Oil prices have been trading higher since the US killed a senior Iranian general, prompting speculation about whether fuel costs could rise in the UK.
Simon Williams, a fuel analyst at the RAC, said higher prices for crude from increased tensions between Iran and the US would “inevitably spell bad news for drivers at the pumps.”
He predicted petrol and diesel would cost at least 2p a litre more within a couple of weeks, with “far greater increases” if tensions escalate further in the stand-off.
Petrol is currently £1.27 ($1.67) per litre, and diesel £1.32.
But he said rising oil prices were already putting pressure on retail prices anyway before the crisis, with the cost of a litre of unleaded petrol increasing for the first time in four months in December.
He said a cut in OPEC crude production and cooling of the US-China trade war were pushing up demand.
Last week he also said the RAC “can’t see any reason” for prices to fall in 2020, and noted UK drivers were “at the mercy of global oil production issues.”
Andy Critchlow, head of EMEA News, S&P Global Platts, told Yahoo Finance UK a “rising tide lifts all ships,” but sounded a note of caution over the likely impact of the current crisis.
“Ultimately, if the price of crude moves significantly higher, that’s going to have an impact at some point on retail fuel prices,” he said.
But he said the increased sense of risk which stoked prices earlier this week had already “started to taper,” with brent crude (BZ=F) down 0.8% on Tuesday afternoon in London.
Critchlow pointed to underlying market dynamics, suggesting they did not indicate prices would keep rising significantly and end up hurting UK drivers’ wallets.
Uncertainty remains high over global growth, the “real driver” of prices, and the US-China initial trade deal was not yet completed, he said.
Meanwhile he said the world still faces a “glut of supply,” with more oil coming on line soon in Brazil and Canada, global stockpiles higher than average levels and the US still a major producer.
Nicholas Hyatt, an equity analyst at Hargreaves Lansdown, said companies and OPEC would be incentivised to raise production if prices kept rising, potentially further capping any possible impact on the pumps.

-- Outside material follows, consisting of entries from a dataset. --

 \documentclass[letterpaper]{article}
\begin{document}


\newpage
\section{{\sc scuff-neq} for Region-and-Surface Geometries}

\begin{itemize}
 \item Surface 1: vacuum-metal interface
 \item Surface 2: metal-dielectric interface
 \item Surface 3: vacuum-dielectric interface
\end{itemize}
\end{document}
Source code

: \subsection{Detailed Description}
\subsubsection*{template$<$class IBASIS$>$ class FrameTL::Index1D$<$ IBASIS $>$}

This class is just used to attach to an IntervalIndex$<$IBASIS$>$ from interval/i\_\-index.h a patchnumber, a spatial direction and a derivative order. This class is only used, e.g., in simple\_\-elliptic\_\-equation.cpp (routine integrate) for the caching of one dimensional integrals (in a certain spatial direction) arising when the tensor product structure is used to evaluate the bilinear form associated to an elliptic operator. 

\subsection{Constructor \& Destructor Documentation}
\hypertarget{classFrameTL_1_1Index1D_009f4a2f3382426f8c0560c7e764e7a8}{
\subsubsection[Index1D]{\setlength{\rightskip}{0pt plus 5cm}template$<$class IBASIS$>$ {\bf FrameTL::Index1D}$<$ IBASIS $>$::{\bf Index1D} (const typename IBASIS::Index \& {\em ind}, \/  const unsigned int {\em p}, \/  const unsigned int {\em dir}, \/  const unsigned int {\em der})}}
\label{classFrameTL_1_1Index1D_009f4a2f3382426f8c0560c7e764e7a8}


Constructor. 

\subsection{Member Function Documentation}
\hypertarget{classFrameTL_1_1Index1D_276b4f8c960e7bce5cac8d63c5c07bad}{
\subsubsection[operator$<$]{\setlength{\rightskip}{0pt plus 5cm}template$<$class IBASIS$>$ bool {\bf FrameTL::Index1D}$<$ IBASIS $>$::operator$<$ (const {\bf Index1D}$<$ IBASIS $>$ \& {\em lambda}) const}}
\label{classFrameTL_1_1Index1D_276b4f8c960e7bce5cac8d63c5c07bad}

Critchlow also noted tax was a bigger part of the cost of each individual gallon bought at the pump than the price of crude oil, and a range of other complex factors also affect petrol prices.
A key question remains whether the retaliation Iran has promised is likely to disrupt global oil supplies, such as targeting the facilities of US allies or shipping in the Gulf.
Critchlow said the Strait of Hormuz was a particular concern, as a significant amount of the world’s oil passes through the area and Iran has significant control over the stretch.
He noted the “unprecedented level of attacks” on oil infrastructure in the Gulf over the past year, from shipping anchored just outside the strait to attacks on pipelines and major facilities in Saudi Arabia.
He said markets were weighing up such recent events against the perception Iran was more likely to hit military targets after an attack on one of its most senior military figures.
Iranian leaders have made clear they intend to strike back, but its foreign minister notably said on Tuesday it would respond “proportionately, not disproportionately.”
“We are not lawless like President Trump," Mohammad Javad Zarif told CNN.
Sarah Coles, a personal finance analyst at Hargreaves Lansdown, said the early signs were that the potential impact of tensions was “likely to remain localised and short term.”
Critchlow added: “It’s fair to assume we’ll see quite volatile and choppy oil markets over the next few weeks until this starts to clarify somewhat.”